** TASK DATA follows **

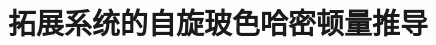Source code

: \documentclass[11pt,fleqn]{ctexbook} %
\begin{document}
\chapter{拓展系统的自旋玻色哈密顿量推导}

% 




% 












\end{document}
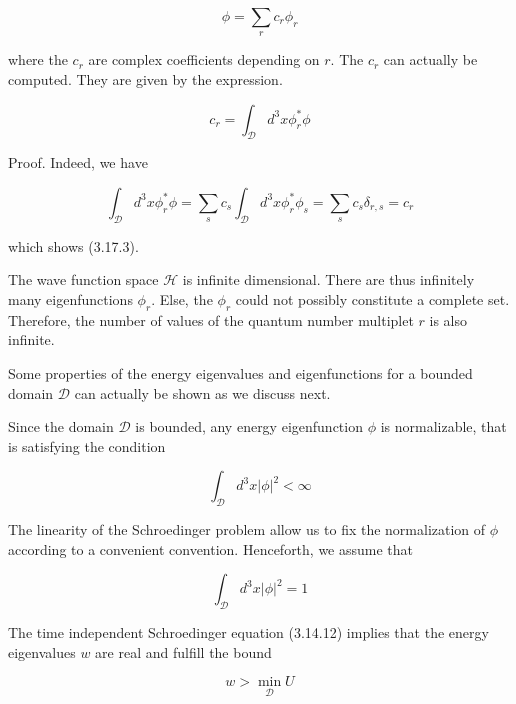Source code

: \documentclass{article}
\begin{document}
\begin{equation*}
\phi=\sum_{r} c_{r} \phi_{r} \tag{3.17.2}
\end{equation*}
 
where the $c_{r}$ are complex coefficients depending on $r$. The $c_{r}$ can actually be computed. They are given by the expression.
 
\begin{equation*}
c_{r}=\int_{\mathcal{D}} d^{3} x \phi_{r}^{*} \phi \tag{3.17.3}
\end{equation*}
 

Proof. Indeed, we have
 
\begin{equation*}
\int_{\mathcal{D}} d^{3} x \phi_{r}^{*} \phi=\sum_{s} c_{s} \int_{\mathcal{D}} d^{3} x \phi_{r}^{*} \phi_{s}=\sum_{s} c_{s} \delta_{r, s}=c_{r} \tag{3.17.4}
\end{equation*}
 
which shows (3.17.3).

The wave function space $\mathcal{H}$ is infinite dimensional. There are thus infinitely many eigenfunctions $\phi_{r}$. Else, the $\phi_{r}$ could not possibly constitute a complete set. Therefore, the number of values of the quantum number multiplet $r$ is also infinite.

Some properties of the energy eigenvalues and eigenfunctions for a bounded domain $\mathcal{D}$ can actually be shown as we discuss next.

Since the domain $\mathcal{D}$ is bounded, any energy eigenfunction $\phi$ is normalizable, that is satisfying the condition
 
\begin{equation*}
\int_{\mathcal{D}} d^{3} x|\phi|^{2}<\infty \tag{3.17.5}
\end{equation*}
 

The linearity of the Schroedinger problem allow us to fix the normalization of $\phi$ according to a convenient convention. Henceforth, we assume that
 
\begin{equation*}
\int_{\mathcal{D}} d^{3} x|\phi|^{2}=1 \tag{3.17.6}
\end{equation*}
 

The time independent Schroedinger equation (3.14.12) implies that the energy eigenvalues $w$ are real and fulfill the bound
 
\begin{equation*}
w>\min _{\mathcal{D}} U \tag{3.17.7}
\end{equation*}
 
\end{document}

** End of TASK DATA **

Wherever a line of the records above contains the string "Schroedinger", copy that line out.

▶ _RESULT_:
The linearity of the Schroedinger problem allow us to fix the normalization of $\phi$ according to a convenient convention. Henceforth, we assume that
The time independent Schroedinger equation (3.14.12) implies that the energy eigenvalues $w$ are real and fulfill the bound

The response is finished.